The compromise makes a lot of sense to me. I had to use the `cgzip` bindings in many projects, adding complexity to builds and preventing the use of many tools like gorename, so that I could get a faster "BestSpeed" story.
Nice speedups indeed. Does this require any assembly code?
What I am proposing in the CL is to replace the levels 1 to 3 with specialized versions, that are significantly faster. Usually throughput is around 1.7x of the standard encoder. This does comes at a compression cost; usually the reduction loss is between 2 and 3 percent compared to the original level 1,2 and 3.
I'm OK with this in principle, with a few remarks below.
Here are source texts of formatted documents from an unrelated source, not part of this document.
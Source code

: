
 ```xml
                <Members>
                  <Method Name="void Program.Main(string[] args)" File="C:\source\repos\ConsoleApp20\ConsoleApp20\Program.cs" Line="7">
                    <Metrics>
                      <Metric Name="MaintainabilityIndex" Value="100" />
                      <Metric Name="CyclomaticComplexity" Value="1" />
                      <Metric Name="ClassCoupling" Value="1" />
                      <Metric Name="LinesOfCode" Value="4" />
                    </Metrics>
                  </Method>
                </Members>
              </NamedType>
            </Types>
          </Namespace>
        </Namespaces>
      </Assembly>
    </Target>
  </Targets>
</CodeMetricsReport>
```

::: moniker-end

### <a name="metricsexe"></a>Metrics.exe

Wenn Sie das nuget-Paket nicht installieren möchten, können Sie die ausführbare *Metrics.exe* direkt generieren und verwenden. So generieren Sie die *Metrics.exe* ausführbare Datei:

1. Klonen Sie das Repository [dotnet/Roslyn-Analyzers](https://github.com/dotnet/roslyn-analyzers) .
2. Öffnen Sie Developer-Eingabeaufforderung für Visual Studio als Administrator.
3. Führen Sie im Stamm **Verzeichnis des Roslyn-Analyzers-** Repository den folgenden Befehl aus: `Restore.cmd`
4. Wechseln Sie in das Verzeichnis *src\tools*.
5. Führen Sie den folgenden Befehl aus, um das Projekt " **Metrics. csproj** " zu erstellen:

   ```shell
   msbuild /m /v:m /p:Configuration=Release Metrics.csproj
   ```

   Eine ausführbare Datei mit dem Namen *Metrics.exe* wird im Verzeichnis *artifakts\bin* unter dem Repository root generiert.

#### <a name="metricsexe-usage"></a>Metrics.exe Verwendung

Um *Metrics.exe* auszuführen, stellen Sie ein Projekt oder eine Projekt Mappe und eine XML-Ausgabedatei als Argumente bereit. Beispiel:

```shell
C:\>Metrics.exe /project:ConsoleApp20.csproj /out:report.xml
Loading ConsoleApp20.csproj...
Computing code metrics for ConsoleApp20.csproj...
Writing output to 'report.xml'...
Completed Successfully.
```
Re the overall pictures at http://imgur.com/a/5sWM4 and at
https://blog.klauspost.com/rebalancing-deflate-compression-levels/
it's not obvious to me whether the graphs are showing the old or new
algorithms for levels 1, 2 and 3. In fact, I think the best graph
would show both.
Flate is normally Huffman + LZ77. In
https://go-review.googlesource.com/#/c/20982/ you are also proposing a
Huffman-only compression level. How does that relate (if at all) to
this proposal?
Should we also have a LZ77-only compression level?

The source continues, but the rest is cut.